Provincial / State sides
- Years: Team / Apps / (Points)
- -: South of Scotland /  / ()
- -: Whites Trial /  / ()

International career
- Years: Team / Apps / (Points)
- 1981-82: Scotland 'B' / 2
- 1983-85: Scotland / 4 / (4)
- Basketball career

Career history
- 1976-79: Dalkeith Saints
- 1976-79: Scotland (26 caps)

= Tom Smith (rugby union, born 1953) =

Scotland international rugby union and basketball player (born 1953)

Tom Smith (born 31 August 1953) is a former Scotland international rugby union player, and a former Scotland international basketball player.

==Rugby Union career==

===Amateur career===
Smith played for Gala.

===Provincial career===
Smith played for South of Scotland in the Scottish Inter-District Championship.

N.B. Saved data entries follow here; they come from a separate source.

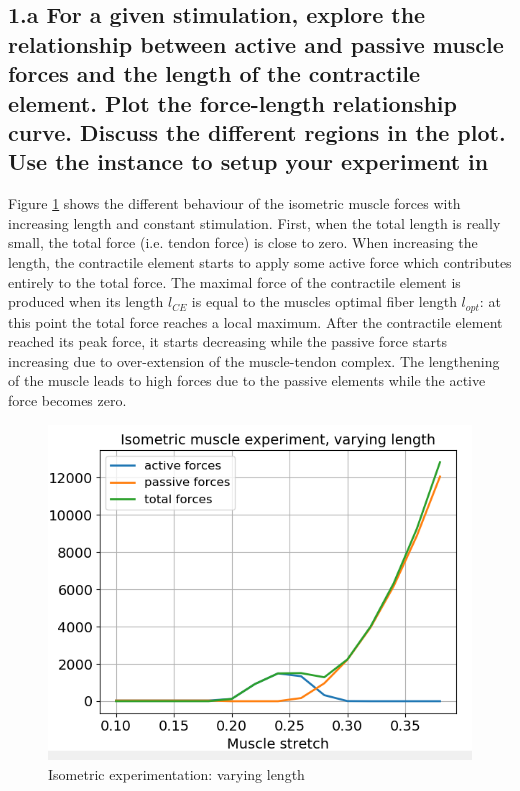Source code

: \documentclass{cmc}
\begin{document}
\subsection*{1.a For a given stimulation, explore the relationship
  between active and passive muscle forces and the length of the
  contractile element.  Plot the force-length relationship curve.
  Discuss the different regions in the plot. Use the
   instance
  to setup your experiment in }
  
Figure \ref{fig:1a} shows the different behaviour of the isometric muscle forces with increasing length and constant stimulation. First, when the total length is really small, the total force (i.e. tendon force) is close to zero. When increasing the length, the contractile element starts to apply some active force which contributes entirely to the total force. The maximal force of the contractile element is produced when its length $l_{CE}$ is equal to the muscles optimal fiber length $l_{opt}$: at this point the total force  reaches a local maximum. After the contractile element reached its peak force, it starts decreasing while the passive force starts increasing due to over-extension of the muscle-tendon complex. The lengthening of the muscle leads to high forces due to the passive elements while the active force becomes zero. 

\begin{figure}[H]
  \centering \includegraphics[scale=1]{figures/fig1}
  \caption{Isometric experimentation: varying length}
  \label{fig:1a}
\end{figure}
\end{document}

Smith played for Whites Trial side against Blues Trial side on 3 January 1981.

===International career===
Smith was capped by Scotland 'B' on 7 March 1981 to play against France 'B'.

Smith made his full senior Scotland debut in 1983 against England, scoring a try in the match. He was to amass 4 caps in total for the senior side.

==Basketball career==

===Amateur career===
Smith was a late convert to rugby union, only taking up the game at the age of 26. He started sports playing football as a goalkeeper. Due to his stature his team-mates entered him in the search of Scotland's tallest keeper. He was then spotted by the basketball side Dalkeith Saints and played for them.

===International career===
Smith was capped 26 times for the Scotland basketball team.